Having proved reliable from the penalty spot for south London side Crystal Palace this 2017/18 Premier League season, Luka Milivojevic is aiming deliver for Serbia when it matters most, at the FIFA World Cup™.
- Serbia’s Luka Milivojevic sets sights on Russia 2018 knockout stage
- Heads to the FIFA World Cup with exceptional penalty record
- Crystal Palace captain became a national team regular in qualifying
In the pressure cooker atmosphere of a FIFA World Cup™ shoot-out, a penalty-taker with nerves of steel and unshakeable confidence is an invaluable asset.
Serbia look to have that in Luka Milivojevic. In 15 months at Crystal Palace the defensive midfielder has already buried nine penalties, missing just one. This is hardly a long-honed attribute of his game, either, with Milivojevic having not scored from 12 yards professionally prior to his move to London. Instead, it was simply a matter of necessity.
“I practiced free-kicks a lot when Sam Allardyce was the manager and I was pretty successful in training,” the 27-year-old explained, talent he put to great use at Olympiakos in Greece and shown flashes of in England. “I think we were struggling with penalties as we had missed some in the past, and in a meeting in front of all the players, the manager asked me if I was confident enough to take them.”

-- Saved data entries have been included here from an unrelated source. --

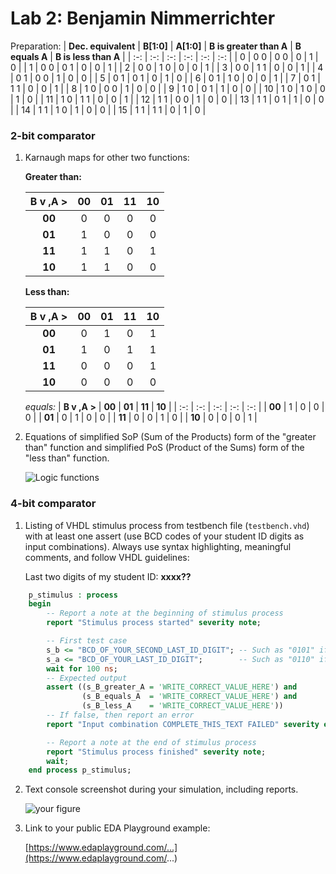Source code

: # Lab 2: Benjamin Nimmerrichter

Preparation:
 | **Dec. equivalent** | **B[1:0]** | **A[1:0]** | **B is greater than A** | **B equals A** | **B is less than A** |
   | :-: | :-: | :-: | :-: | :-: | :-: |
   |  0 | 0 0 | 0 0 | 0 | 1 | 0 |
   |  1 | 0 0 | 0 1 | 0 | 0 | 1 |
   |  2 | 0 0 | 1 0 | 0 | 0 | 1 |
   |  3 | 0 0 | 1 1 | 0 | 0 | 1 |
   |  4 | 0 1 | 0 0 | 1 | 0 | 0 |
   |  5 | 0 1 | 0 1 | 0 | 1 | 0 |
   |  6 | 0 1 | 1 0 | 0 | 0 | 1 |
   |  7 | 0 1 | 1 1 | 0 | 0 | 1 |
   |  8 | 1 0 | 0 0 | 1 | 0 | 0 |
   |  9 | 1 0 | 0 1 | 1 | 0 | 0 |
   | 10 | 1 0 | 1 0 | 0 | 1 | 0 |
   | 11 | 1 0 | 1 1 | 0 | 0 | 1 |
   | 12 | 1 1 | 0 0 | 1 | 0 | 0 |
   | 13 | 1 1 | 0 1 | 1 | 0 | 0 |
   | 14 | 1 1 | 1 0 | 1 | 0 | 0 |
   | 15 | 1 1 | 1 1 | 0 | 1 | 0 |

### 2-bit comparator

1. Karnaugh maps for other two functions:

   **Greater than:**

   | **B v ,A >** | **00** | **01** | **11** | **10** |
   | :-: | :-: | :-: | :-: | :-: |
   | **00** | 0 | 0 | 0 | 0 |
   | **01** | 1 | 0 | 0 | 0 |
   | **11** | 1 | 1 | 0 | 1 |
   | **10** | 1 | 1 | 0 | 0 |

   **Less than:**

   | **B v ,A >** | **00** | **01** | **11** | **10** |
   | :-: | :-: | :-: | :-: | :-: |
   | **00** | 0 | 1 | 0 | 1 | 
   | **01** | 1 | 0 | 1 | 1 | 
   | **11** | 0 | 0 | 0 | 1 |
   | **10** | 0 | 0 | 0 | 0 |
   
   *equals:*
   | **B v ,A >** | **00** | **01** | **11** | **10** |
   | :-: | :-: | :-: | :-: | :-: |
   | **00** | 1 | 0 | 0 | 0 | 
   | **01** | 0 | 1 | 0 | 0 | 
   | **11** | 0 | 0 | 1 | 0 |
   | **10** | 0 | 0 | 0 | 1 |

2. Equations of simplified SoP (Sum of the Products) form of the "greater than" function and simplified PoS (Product of the Sums) form of the "less than" function.

   ![Logic functions](images/comparator_min.png)

### 4-bit comparator

1. Listing of VHDL stimulus process from testbench file (`testbench.vhd`) with at least one assert (use BCD codes of your student ID digits as input combinations). Always use syntax highlighting, meaningful comments, and follow VHDL guidelines:

   Last two digits of my student ID: **xxxx??**

```vhdl
    p_stimulus : process
    begin
        -- Report a note at the beginning of stimulus process
        report "Stimulus process started" severity note;

        -- First test case
        s_b <= "BCD_OF_YOUR_SECOND_LAST_ID_DIGIT"; -- Such as "0101" if ID = xxxx56
        s_a <= "BCD_OF_YOUR_LAST_ID_DIGIT";        -- Such as "0110" if ID = xxxx56
        wait for 100 ns;
        -- Expected output
        assert ((s_B_greater_A = 'WRITE_CORRECT_VALUE_HERE') and
                (s_B_equals_A  = 'WRITE_CORRECT_VALUE_HERE') and
                (s_B_less_A    = 'WRITE_CORRECT_VALUE_HERE'))
        -- If false, then report an error
        report "Input combination COMPLETE_THIS_TEXT FAILED" severity error;

        -- Report a note at the end of stimulus process
        report "Stimulus process finished" severity note;
        wait;
    end process p_stimulus;
```

2. Text console screenshot during your simulation, including reports.

   ![your figure]()

3. Link to your public EDA Playground example:

   [https://www.edaplayground.com/...](https://www.edaplayground.com/...)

Milivojevic has let his right foot do the talking ever since, answering his former boss with a resounding ‘yes’. Now, he will look to take his sharpshooting skills from the English Premier League to the World Cup.
On a high
Serbia head to Russia with dreams of escaping the group stages for the very first time as an independent nation, with the Palace man now a solid fixture of their setup. Having operated on the fringes of the squad in late 2012, Milivojevic found a home at the heart of their midfield under Slavoljub Muslin in qualifying and will be hoping that trend continues under Mladen Krstajic.
“I think [reaching the World Cup] is the biggest thing in my career so far,” he said, following a group stage exit at South Africa 2010. “It’s hard to get into, especially for teams from Europe. We had some good group matches and we qualified top of it, so I’m very excited to get to Russia.”
Milivojevic’s quality was recognised at an early age, when he was plucked from FK Rad to cross-town giants Red Star Belgrade by none other than former Yugoslavia and Croatia star Robert Prosinecki, with his leadership skills shining brightly. A mixed spell at Belgian heavyweights Anderlecht then preceded his move to Greece, where his career really took off.
A race for second
Now in south London, he has remained on that trajectory, already sporting the captain’s armband as Palace recovered from a dire start to the season to comfortably stay in the top flight under former England boss Roy Hodgson. His settled look on the pitch replicates his feelings off it. “If you are happy outside of football, it can help you with your confidence,” he explained.
Krstajic will hope Milivojevic transports that confidence east, as reaching the knockout stages will be no pushover being paired with Costa Rica, Switzerland and a hotly-tipped Brazil. “The group is very strong,” the tough-tackling midfielder, who has 26 caps to date, admitted.
“When you’re playing against Brazil, you’re playing against the best national team in the world. They’re going to be favourites to win the World Cup, but I’m very excited to play against them.”
Expectations are high back home that they can find their way through, though. “I read in some Serbian newspapers that Brazil will be first in the group, we will be second, and then it’ll be Switzerland and Costa Rica. But I think people from Switzerland and Costa Rica will think the same as us,” Milivojevic conceded.
“If we finish second in the group, that will be a huge success for our national team, and even if we do we might then have to play against Germany!”
With the reigning champions having won their last six penalty shoot-outs, Serbia may end up thanking their lucky stars they have someone with no hang-ups about placing the ball on the spot.